How do I see it “playing out”? I believe we are well onto a path of reclamation and reparation, but there’s still a long way to go.
To say it differently:
All people everywhere deserve to learn from, partake in, and benefit from these practices. I am happy that people know about them at all, even if their first exposure was a super white-washed yoga studio or over-simplified meditation. That said, it’s integral to my mission as the founder of Technically Spiritual that I use my opportunities in front of teams and organizations to name all of this:
What the practice is. Why it matters. How to do it. How it helps. AND…
Where it comes from. Who stewarded it, versus who popularized it. Who benefits, who is left out, who is harmed, and how to partake more harmoniously.
At times, I’ve wondered if I should change the name of Technically Spiritual. The word spiritual can scare people off before I get the chance to talk to them. But that’s exactly why I always end up keeping it. I will not strip down these spiritual practices just to appeal more to the masses.

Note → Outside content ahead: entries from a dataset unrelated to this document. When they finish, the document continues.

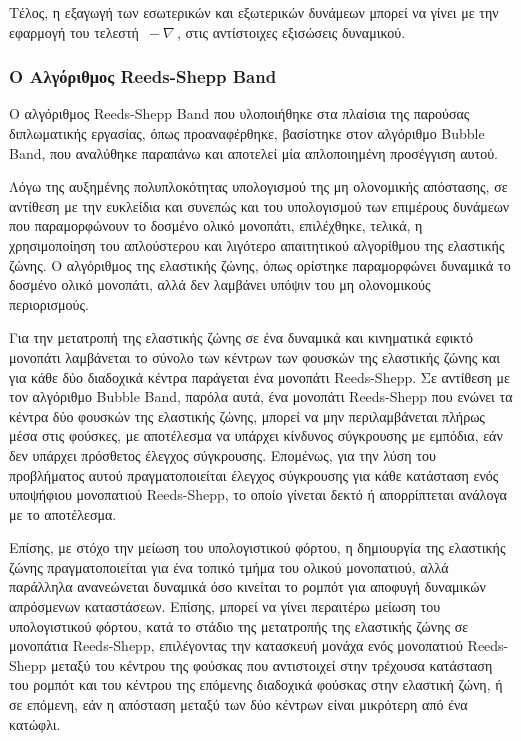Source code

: \bigskip
Τέλος, η εξαγωγή των εσωτερικών και εξωτερικών δυνάμεων μπορεί να γίνει με την εφαρμογή του τελεστή $\,-\nabla\,$, στις αντίστοιχες εξισώσεις δυναμικού.

\subsubsection{Ο Αλγόριθμος Reeds-Shepp Band} \label{sssec:rsband}
Ο αλγόριθμος Reeds-Shepp Band που υλοποιήθηκε στα πλαίσια της παρούσας διπλωματικής εργασίας, όπως προαναφέρθηκε, βασίστηκε στον αλγόριθμο Bubble Band, που αναλύθηκε παραπάνω και αποτελεί μία απλοποιημένη προσέγγιση αυτού. 

\bigskip
Λόγω της αυξημένης πολυπλοκότητας υπολογισμού της μη ολονομικής απόστασης, σε αντίθεση με την ευκλείδια και συνεπώς και του υπολογισμού των επιμέρους δυνάμεων που παραμορφώνουν το δοσμένο ολικό μονοπάτι, επιλέχθηκε, τελικά, η χρησιμοποίηση του απλούστερου και λιγότερο απαιτητικού αλγορίθμου της ελαστικής ζώνης. Ο αλγόριθμος της ελαστικής ζώνης, όπως ορίστηκε παραμορφώνει δυναμικά το δοσμένο ολικό μονοπάτι, αλλά δεν λαμβάνει υπόψιν του μη ολονομικούς περιορισμούς. 

\bigskip
Για την μετατροπή της ελαστικής ζώνης σε ένα δυναμικά και κινηματικά εφικτό μονοπάτι λαμβάνεται το σύνολο των κέντρων των φουσκών της ελαστικής ζώνης και για κάθε δύο διαδοχικά κέντρα παράγεται ένα μονοπάτι Reeds-Shepp. Σε αντίθεση με τον αλγόριθμο Bubble Band, παρόλα αυτά, ένα μονοπάτι Reeds-Shepp που ενώνει τα κέντρα δύο φουσκών της ελαστικής ζώνης, μπορεί να μην περιλαμβάνεται πλήρως μέσα στις φούσκες, με αποτέλεσμα να υπάρχει κίνδυνος σύγκρουσης με εμπόδια, εάν δεν υπάρχει πρόσθετος έλεγχος σύγκρουσης. Επομένως, για την λύση του προβλήματος αυτού πραγματοποιείται έλεγχος σύγκρουσης για κάθε κατάσταση ενός υποψήφιου μονοπατιού Reeds-Shepp, το οποίο γίνεται δεκτό ή απορρίπτεται ανάλογα με το αποτέλεσμα.

\bigskip
Επίσης, με στόχο την μείωση του υπολογιστικού φόρτου, η δημιουργία της ελαστικής ζώνης πραγματοποιείται για ένα τοπικό τμήμα του ολικού μονοπατιού, αλλά παράλληλα ανανεώνεται δυναμικά όσο κινείται το ρομπότ για αποφυγή δυναμικών απρόσμενων καταστάσεων. Επίσης, μπορεί να γίνει περαιτέρω μείωση του υπολογιστικού φόρτου, κατά το στάδιο της μετατροπής της ελαστικής ζώνης σε μονοπάτια Reeds-Shepp, επιλέγοντας την κατασκευή μονάχα ενός μονοπατιού Reeds-Shepp μεταξύ του κέντρου της φούσκας που αντιστοιχεί στην τρέχουσα κατάσταση του ρομπότ και του κέντρου της επόμενης διαδοχικά φούσκας στην ελαστική ζώνη, ή σε επόμενη, εάν η απόσταση μεταξύ των δύο κέντρων είναι μικρότερη από ένα κατώφλι.

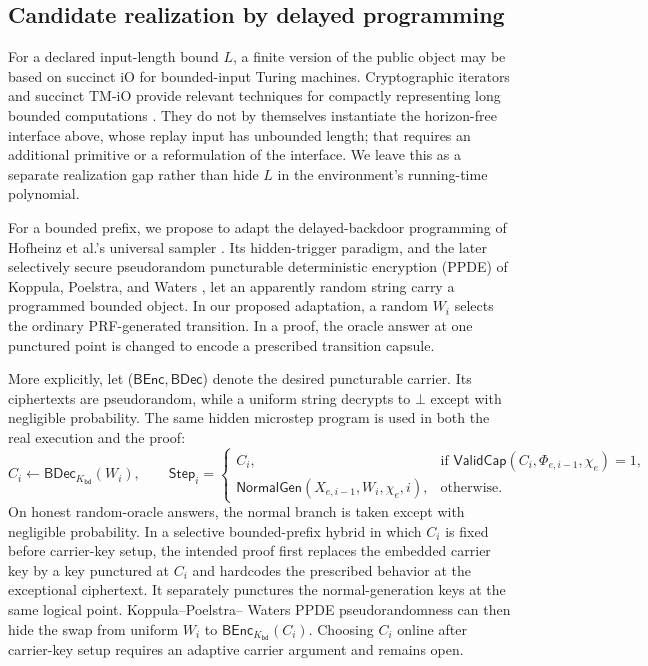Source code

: \subsection{Candidate realization by delayed programming}

For a declared input-length bound $L$, a finite version of the public object
may be based on succinct iO for bounded-input Turing machines.  Cryptographic
iterators and succinct TM-iO provide relevant techniques for compactly
representing long bounded computations
\cite{KoppulaLewkoWaters2014IOTM,AnanthJainSahai2017TMIO}.  They do not by
themselves instantiate the horizon-free interface above, whose replay input
has unbounded length; that requires an additional primitive or a
reformulation of the interface.  We leave this as a separate realization gap
rather than hide $L$ in the environment's running-time polynomial.

For a bounded prefix, we propose to adapt the delayed-backdoor programming of
Hofheinz et al.'s universal sampler
\cite{HofheinzEtAl2014UniversalSamplers}.  Its hidden-trigger paradigm, and
the later selectively secure pseudorandom puncturable deterministic encryption
(PPDE) of Koppula, Poelstra, and Waters
\cite{KoppulaPoelstraWaters2017FastSamplers}, let an apparently random string
carry a programmed bounded object.  In our proposed adaptation, a random
$W_i$ selects the ordinary PRF-generated transition.  In a proof, the oracle
answer at one punctured point is changed to encode a prescribed transition
capsule.

More explicitly, let ($\mathsf{BEnc},\mathsf{BDec}$) denote the desired
puncturable carrier.  Its ciphertexts are pseudorandom, while a uniform string
decrypts to $\bot$ except with negligible probability.  The same hidden
microstep program is used in both the real execution and the proof:
\[
  C_i\leftarrow\mathsf{BDec}_{K_{\mathsf{bd}}}(W_i),
  \qquad
  \mathsf{Step}_i=
  \begin{cases}
    C_i,&\text{if }\mathsf{ValidCap}(C_i,\Phi_{e,i-1},\chi_e)=1,\\
    \mathsf{NormalGen}(X_{e,i-1},W_i,\chi_e,i),&\text{otherwise.}
  \end{cases}
  \label{eq:normal-programmed-step}
\]
On honest random-oracle answers, the normal branch is taken except with
negligible probability.  In a selective bounded-prefix hybrid in which
$C_i$ is fixed before carrier-key setup, the intended proof first replaces
the embedded carrier key by a key punctured at $C_i$ and hardcodes the
prescribed behavior at the exceptional ciphertext.  It separately punctures
the normal-generation keys at the same logical point.  Koppula--Poelstra--
Waters PPDE pseudorandomness can then hide the swap from uniform $W_i$ to
$\mathsf{BEnc}_{K_{\mathsf{bd}}}(C_i)$.  Choosing $C_i$ online after
carrier-key setup requires an adaptive carrier argument and remains open.

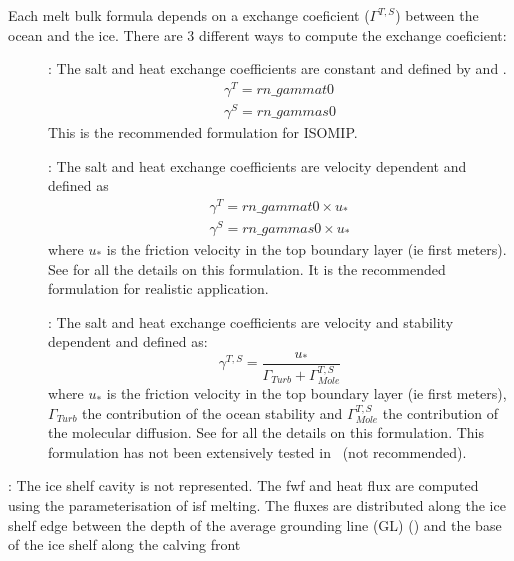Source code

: \documentclass[../main/NEMO_manual]{subfiles}
\begin{document}
\begin{description}
  Each melt bulk formula depends on a exchange coeficient ($\Gamma^{T,S}$) between the ocean and the ice.
  There are 3 different ways to compute the exchange coeficient:
  \begin{description}
  \item [{}]: The salt and heat exchange coefficients are constant and defined by  and .
    \begin{gather*}
      \gamma^{T} = rn\_gammat0 \\
      \gamma^{S} = rn\_gammas0
    \end{gather*}
    This is the recommended formulation for ISOMIP.
  \item [{}]: The salt and heat exchange coefficients are velocity dependent and defined as
    \begin{gather*}
      \gamma^{T} = rn\_gammat0 \times u_{*} \\
      \gamma^{S} = rn\_gammas0 \times u_{*}
    \end{gather*}
    where $u_{*}$ is the friction velocity in the top boundary layer (ie first  meters).
    See \citet{jenkins.nicholls.ea_JPO10} for all the details on this formulation. It is the recommended formulation for realistic application.
  \item [{}]: The salt and heat exchange coefficients are velocity and stability dependent and defined as:
    \[
      \gamma^{T,S} = \frac{u_{*}}{\Gamma_{Turb} + \Gamma^{T,S}_{Mole}}
    \]
    where $u_{*}$ is the friction velocity in the top boundary layer (ie first  meters),
    $\Gamma_{Turb}$ the contribution of the ocean stability and
    $\Gamma^{T,S}_{Mole}$ the contribution of the molecular diffusion.
    See \citet{holland.jenkins_JPO99} for all the details on this formulation.
    This formulation has not been extensively tested in \NEMO\ (not recommended).
  \end{description}
\item [{\np[=2]{nn_isf}{nn\_isf}}]: The ice shelf cavity is not represented.
  The fwf and heat flux are computed using the \citet{beckmann.goosse_OM03} parameterisation of isf melting.
  The fluxes are distributed along the ice shelf edge between the depth of the average grounding line (GL)
  () and the base of the ice shelf along the calving front

\end{description}
\end{document}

If you read this far, thank you. Thank you for asking great questions. Thank you for trusting me to lead you in new practices.

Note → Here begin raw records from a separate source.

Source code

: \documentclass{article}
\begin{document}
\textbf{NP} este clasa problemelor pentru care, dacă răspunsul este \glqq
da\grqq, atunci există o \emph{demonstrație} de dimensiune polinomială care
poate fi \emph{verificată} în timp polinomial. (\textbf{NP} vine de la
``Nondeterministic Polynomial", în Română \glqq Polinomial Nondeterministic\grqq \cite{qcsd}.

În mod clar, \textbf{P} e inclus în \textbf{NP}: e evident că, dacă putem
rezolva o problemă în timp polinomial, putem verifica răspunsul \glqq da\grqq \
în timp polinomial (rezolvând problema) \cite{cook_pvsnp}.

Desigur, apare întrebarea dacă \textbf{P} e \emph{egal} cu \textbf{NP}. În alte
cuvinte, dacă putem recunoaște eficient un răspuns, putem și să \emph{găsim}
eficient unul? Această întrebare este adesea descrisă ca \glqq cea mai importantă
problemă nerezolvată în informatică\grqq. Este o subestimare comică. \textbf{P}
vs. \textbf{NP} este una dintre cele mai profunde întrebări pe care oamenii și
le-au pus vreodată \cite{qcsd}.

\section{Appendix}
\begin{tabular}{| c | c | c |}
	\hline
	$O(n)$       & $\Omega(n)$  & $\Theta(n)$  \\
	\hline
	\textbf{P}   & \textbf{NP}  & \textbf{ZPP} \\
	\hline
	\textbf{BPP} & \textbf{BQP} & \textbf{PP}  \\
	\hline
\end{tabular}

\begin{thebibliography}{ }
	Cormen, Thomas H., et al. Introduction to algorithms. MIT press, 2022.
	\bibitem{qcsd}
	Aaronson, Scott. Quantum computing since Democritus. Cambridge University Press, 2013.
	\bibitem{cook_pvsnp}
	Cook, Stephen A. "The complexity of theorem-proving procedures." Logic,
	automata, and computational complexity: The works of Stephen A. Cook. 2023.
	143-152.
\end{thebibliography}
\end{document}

For more reading, follow me on Instagram and LinkedIn where I’ll be talking about this further, and check out articles on the following connected topics on your own:
Exotification
Tokenization
White supremacy
Colonialism
Cultural appropriation vs appreciation
History of yoga dating back up to 10,000 years to the Indus Valley and Saraswat Valley
History of yoga when brought to the West
Yoga as integral to many religions (such as Buddhism, Hinduism, Jainism), but not a religion in and of itself
And, when you partake in your favorite practices, like butterfly tapping, alternate nostril breathing, or mindfulness… get curious. It just may have come from these ancient lineages before being “coined” by Western doctors 20 years ago.